Despite those health problems, Sheikh Saad took power in 2006 after the death of Sheikh Jaber.
Concerns mounted during his nine-day reign as he was seen in public only in a wheelchair and did not speak.
Parliament ended up voting 64-0 to have Sheikh Sabah become emir, following a similar Cabinet decision. Sheikh Saad then submitted a letter of resignation.
The vote, while largely symbolic, marked a small victory for democracy among the autocratic Gulf Arab states. It was the first time in Kuwait’s history that the legislature had a role in choosing the emir.
Kuwaiti ruler Sheikh Sabah al-Ahmad al-Sabah speaks to the Queen at Windsor Castle on a state visit to Britain in 2012
‘Sheikh Sabah proved a savvy player of the internal politics of the ruling family,’ Diwan said.
Domestically, Sheikh Sabah faced the challenge of falling oil prices in recent years. He dissolved parliament several times as lawmakers kept questioning appointed government ministers, some of them members of his extended family.
As the 2011 Arab Spring swept the region, Sheikh Sabah ordered 1,000 dinar ($3,559) grants and free food coupons for every Kuwaiti.
But allegations swirled at the time that some lawmakers had been bribed $350million by the government to sway their votes, along with rumors that they were involved in embezzling state funds.

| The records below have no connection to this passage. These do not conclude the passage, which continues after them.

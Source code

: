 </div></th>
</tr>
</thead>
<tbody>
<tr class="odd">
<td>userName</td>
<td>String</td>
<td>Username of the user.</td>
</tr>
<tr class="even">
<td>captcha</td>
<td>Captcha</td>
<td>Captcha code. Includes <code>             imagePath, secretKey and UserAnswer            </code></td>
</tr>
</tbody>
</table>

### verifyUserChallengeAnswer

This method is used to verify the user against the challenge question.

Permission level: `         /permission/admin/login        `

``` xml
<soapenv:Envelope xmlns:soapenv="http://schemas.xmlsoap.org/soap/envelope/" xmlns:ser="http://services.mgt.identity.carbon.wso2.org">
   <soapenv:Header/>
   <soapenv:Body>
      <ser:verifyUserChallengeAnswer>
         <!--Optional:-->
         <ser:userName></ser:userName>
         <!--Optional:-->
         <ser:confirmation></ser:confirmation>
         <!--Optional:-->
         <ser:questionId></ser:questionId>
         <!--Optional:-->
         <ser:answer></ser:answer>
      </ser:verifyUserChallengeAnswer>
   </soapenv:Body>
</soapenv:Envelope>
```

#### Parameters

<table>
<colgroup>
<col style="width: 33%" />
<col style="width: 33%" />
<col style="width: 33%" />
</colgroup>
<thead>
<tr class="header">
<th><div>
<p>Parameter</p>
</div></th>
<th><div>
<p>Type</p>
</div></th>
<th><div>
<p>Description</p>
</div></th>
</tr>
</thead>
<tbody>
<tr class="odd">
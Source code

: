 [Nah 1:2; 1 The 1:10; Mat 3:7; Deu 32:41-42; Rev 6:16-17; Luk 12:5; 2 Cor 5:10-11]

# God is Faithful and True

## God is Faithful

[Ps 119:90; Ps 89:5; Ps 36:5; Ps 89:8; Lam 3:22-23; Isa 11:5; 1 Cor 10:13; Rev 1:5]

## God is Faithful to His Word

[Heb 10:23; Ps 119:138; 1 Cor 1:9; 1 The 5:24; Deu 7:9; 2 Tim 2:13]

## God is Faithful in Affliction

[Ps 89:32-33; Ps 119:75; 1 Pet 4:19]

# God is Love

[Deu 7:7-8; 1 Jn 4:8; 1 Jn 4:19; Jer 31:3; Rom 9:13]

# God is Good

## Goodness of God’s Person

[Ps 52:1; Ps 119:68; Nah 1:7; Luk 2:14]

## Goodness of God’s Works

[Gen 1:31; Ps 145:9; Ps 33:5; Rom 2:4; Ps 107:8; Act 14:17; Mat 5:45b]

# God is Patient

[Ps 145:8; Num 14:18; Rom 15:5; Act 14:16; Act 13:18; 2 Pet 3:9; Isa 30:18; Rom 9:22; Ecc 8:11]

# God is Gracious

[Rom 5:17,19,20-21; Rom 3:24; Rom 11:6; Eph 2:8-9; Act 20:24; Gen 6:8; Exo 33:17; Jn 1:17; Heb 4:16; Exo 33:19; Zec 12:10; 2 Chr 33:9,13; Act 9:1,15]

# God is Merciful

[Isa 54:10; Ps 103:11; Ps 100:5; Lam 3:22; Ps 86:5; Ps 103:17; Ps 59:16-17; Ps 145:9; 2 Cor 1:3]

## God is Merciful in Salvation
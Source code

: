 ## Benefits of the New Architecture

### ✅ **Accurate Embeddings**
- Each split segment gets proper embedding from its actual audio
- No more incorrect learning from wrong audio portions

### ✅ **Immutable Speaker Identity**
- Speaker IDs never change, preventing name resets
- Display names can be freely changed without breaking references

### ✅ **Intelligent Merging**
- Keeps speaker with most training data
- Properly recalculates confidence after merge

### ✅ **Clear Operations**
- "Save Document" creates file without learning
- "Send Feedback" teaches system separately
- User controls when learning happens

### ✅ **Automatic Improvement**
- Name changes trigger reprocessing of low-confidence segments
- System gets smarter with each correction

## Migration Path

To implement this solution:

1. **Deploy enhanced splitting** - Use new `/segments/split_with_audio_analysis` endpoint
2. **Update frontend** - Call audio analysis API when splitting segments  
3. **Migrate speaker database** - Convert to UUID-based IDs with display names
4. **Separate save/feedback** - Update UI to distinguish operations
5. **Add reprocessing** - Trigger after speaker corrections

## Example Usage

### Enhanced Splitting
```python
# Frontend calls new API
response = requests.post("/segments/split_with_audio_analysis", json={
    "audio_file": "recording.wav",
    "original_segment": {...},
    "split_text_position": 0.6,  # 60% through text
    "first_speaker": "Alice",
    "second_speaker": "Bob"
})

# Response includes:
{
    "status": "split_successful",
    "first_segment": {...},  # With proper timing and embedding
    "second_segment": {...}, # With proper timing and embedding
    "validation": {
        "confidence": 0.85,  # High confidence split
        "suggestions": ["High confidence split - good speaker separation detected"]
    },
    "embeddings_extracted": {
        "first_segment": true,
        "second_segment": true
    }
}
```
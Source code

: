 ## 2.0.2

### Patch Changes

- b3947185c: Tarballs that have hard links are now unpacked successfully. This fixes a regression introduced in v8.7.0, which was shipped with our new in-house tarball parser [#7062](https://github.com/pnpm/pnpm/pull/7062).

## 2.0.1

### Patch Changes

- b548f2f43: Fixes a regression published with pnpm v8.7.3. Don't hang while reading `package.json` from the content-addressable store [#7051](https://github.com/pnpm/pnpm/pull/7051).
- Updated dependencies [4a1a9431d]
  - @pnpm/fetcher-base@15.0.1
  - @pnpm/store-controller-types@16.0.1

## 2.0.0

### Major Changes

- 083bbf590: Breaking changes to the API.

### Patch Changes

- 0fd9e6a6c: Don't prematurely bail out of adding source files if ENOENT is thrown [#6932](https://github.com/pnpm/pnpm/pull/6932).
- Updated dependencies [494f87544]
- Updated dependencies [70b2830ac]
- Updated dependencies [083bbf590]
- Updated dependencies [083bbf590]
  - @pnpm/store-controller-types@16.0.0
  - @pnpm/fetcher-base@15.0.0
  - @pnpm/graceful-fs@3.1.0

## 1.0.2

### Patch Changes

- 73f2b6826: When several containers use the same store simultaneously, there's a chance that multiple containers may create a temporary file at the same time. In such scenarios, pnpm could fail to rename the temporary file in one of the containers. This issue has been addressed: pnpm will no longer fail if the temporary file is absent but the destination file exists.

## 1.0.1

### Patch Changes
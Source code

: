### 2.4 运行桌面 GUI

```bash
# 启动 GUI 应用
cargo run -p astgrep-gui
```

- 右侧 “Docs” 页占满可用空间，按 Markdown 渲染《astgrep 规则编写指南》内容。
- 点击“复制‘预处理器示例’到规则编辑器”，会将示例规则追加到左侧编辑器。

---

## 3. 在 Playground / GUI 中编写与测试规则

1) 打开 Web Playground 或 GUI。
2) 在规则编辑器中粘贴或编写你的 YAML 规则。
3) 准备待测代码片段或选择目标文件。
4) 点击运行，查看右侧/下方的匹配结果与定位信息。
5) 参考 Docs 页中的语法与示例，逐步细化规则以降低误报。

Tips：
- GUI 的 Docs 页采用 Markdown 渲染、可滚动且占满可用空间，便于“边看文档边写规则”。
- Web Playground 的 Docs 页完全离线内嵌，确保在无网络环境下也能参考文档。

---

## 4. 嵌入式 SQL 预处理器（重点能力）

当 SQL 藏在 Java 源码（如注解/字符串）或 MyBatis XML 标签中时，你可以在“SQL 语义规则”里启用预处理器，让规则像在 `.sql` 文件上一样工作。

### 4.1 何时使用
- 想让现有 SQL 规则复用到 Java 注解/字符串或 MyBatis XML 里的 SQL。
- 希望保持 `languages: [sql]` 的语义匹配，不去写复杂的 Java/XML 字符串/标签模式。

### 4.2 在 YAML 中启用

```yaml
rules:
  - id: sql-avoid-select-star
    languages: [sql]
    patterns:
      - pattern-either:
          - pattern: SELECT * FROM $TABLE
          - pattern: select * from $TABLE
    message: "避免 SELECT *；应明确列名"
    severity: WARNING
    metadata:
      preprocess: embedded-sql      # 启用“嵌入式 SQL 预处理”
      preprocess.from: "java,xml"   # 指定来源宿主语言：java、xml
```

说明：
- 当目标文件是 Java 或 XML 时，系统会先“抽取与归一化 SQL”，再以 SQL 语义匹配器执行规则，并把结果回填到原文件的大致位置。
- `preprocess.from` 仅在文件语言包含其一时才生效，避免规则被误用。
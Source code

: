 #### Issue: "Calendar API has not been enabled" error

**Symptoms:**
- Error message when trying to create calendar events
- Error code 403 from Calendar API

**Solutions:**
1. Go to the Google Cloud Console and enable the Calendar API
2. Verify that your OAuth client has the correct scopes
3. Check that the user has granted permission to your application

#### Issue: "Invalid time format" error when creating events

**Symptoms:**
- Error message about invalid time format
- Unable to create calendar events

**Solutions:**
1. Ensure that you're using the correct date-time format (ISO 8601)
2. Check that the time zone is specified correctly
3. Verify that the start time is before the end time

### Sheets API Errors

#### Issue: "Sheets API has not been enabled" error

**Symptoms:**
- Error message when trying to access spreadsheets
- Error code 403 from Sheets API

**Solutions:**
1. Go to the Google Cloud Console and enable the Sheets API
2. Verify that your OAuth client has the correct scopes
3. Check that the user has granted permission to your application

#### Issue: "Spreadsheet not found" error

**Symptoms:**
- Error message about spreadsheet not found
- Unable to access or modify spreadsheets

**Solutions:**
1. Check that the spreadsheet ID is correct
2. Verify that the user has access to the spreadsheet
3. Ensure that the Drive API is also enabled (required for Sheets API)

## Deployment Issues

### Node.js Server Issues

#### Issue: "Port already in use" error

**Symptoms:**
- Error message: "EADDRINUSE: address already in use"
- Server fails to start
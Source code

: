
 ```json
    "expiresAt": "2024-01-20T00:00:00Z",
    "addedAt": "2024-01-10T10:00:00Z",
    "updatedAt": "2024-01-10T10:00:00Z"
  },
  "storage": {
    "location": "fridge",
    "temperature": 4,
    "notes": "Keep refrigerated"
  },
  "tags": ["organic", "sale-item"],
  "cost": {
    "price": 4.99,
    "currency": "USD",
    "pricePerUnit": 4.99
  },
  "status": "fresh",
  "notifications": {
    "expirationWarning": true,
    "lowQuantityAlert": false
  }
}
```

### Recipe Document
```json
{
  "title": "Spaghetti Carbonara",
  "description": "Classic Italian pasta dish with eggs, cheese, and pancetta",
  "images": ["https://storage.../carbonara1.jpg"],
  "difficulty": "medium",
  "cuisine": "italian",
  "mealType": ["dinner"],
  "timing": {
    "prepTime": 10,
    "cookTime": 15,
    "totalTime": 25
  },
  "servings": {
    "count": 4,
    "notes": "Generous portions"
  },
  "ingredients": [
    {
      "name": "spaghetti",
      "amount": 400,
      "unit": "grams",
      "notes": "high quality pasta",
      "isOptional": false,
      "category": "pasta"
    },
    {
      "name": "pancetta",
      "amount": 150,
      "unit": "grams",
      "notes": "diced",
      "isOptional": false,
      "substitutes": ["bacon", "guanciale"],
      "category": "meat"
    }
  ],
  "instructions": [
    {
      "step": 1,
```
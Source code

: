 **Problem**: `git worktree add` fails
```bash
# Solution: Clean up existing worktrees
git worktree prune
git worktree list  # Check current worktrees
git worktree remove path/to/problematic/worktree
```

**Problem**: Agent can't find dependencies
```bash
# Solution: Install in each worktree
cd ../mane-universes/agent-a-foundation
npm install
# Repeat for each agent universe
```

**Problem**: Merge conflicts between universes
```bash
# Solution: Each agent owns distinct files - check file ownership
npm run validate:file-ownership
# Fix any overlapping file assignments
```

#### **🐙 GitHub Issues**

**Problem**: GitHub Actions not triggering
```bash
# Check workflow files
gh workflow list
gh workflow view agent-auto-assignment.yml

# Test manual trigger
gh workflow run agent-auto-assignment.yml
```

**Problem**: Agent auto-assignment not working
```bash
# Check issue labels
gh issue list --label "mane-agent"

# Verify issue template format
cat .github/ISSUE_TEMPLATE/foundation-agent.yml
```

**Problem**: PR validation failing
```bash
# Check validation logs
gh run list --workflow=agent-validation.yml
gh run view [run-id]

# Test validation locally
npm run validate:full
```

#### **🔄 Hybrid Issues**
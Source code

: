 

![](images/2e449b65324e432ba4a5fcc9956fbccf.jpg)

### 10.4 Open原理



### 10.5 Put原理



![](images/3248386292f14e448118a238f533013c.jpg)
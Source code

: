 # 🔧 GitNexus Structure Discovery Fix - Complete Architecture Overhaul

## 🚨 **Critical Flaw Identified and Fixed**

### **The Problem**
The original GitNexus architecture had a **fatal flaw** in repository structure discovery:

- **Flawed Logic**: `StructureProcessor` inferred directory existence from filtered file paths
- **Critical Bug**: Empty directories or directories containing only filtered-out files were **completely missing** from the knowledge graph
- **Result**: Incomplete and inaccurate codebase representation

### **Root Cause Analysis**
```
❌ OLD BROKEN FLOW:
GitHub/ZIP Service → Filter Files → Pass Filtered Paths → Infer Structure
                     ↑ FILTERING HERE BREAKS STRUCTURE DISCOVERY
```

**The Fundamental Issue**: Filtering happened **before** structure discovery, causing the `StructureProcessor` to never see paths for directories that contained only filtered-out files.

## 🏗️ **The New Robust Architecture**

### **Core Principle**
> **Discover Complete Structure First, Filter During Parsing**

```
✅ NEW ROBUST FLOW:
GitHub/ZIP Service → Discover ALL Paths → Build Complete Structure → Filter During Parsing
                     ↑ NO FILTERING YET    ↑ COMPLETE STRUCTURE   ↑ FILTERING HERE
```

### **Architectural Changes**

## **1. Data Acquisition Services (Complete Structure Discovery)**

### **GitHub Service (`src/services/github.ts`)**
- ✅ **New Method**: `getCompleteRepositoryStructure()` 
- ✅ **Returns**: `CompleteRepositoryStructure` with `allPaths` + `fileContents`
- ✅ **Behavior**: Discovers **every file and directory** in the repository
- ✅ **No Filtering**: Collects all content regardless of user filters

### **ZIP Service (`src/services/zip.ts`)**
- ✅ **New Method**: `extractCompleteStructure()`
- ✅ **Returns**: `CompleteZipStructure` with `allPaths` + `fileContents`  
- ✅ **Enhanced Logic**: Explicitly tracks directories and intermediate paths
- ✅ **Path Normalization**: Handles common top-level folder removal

Amid strikes and confrontations with police, protesters briefly entered parliament, waving flags and singing the country’s national anthem.
Sheikh Sabah nevertheless maintained power while still allowing protests, a rarity among Gulf leaders.
Internationally, Sheikh Sabah embraced Iraq after the US-led 2003 invasion that toppled Saddam.
He twice visited the country, and helped Iraq and Kuwait reach a $500million deal in 2012 to settle a long-running dispute over allegations of large-scale theft by Saddam.
The Kuwaiti emir with Barack Obama on a visit to Washington in 2009, nearly two decades after the Gulf War which cemented the alliance between the two countries
The emir also hosted a summit in 2018 that saw $30billion pledged to help rebuild Iraq after the war against ISIS, despite Iraqi reparations debt over the 1990 war.
Sheikh Sabah also played a role in raising aid funds for Syrians suffering as a result of that country’s civil war, hosting international donor conferences in 2013 and 2014.
One of his greatest challenges as a diplomat, however, came with the boycott of Qatar by four Arab nations that began in 2017.
Sheikh Sabah positioned himself as a mediator for the political dispute, which he warned in a White House appearance in 2017 could have led to an armed conflict.
‘Thank God, now, what is important is that we have stopped any military action,’ Sheikh Sabah said.
Those mediation efforts have yet to resolve the crisis, but he did manage to get Qatar’s prime minister to shake hands on live television with Saudi King Salman at a 2019 meeting in Mecca.
‘We believe that wisdom will prevail,’ Sheikh Sabah once said.
A longtime widower, Sheikh Sabah lived for years in a palace known as Dar Salwa, which was named after his daughter Salwa, who died of cancer in 2002. He is survived by two sons.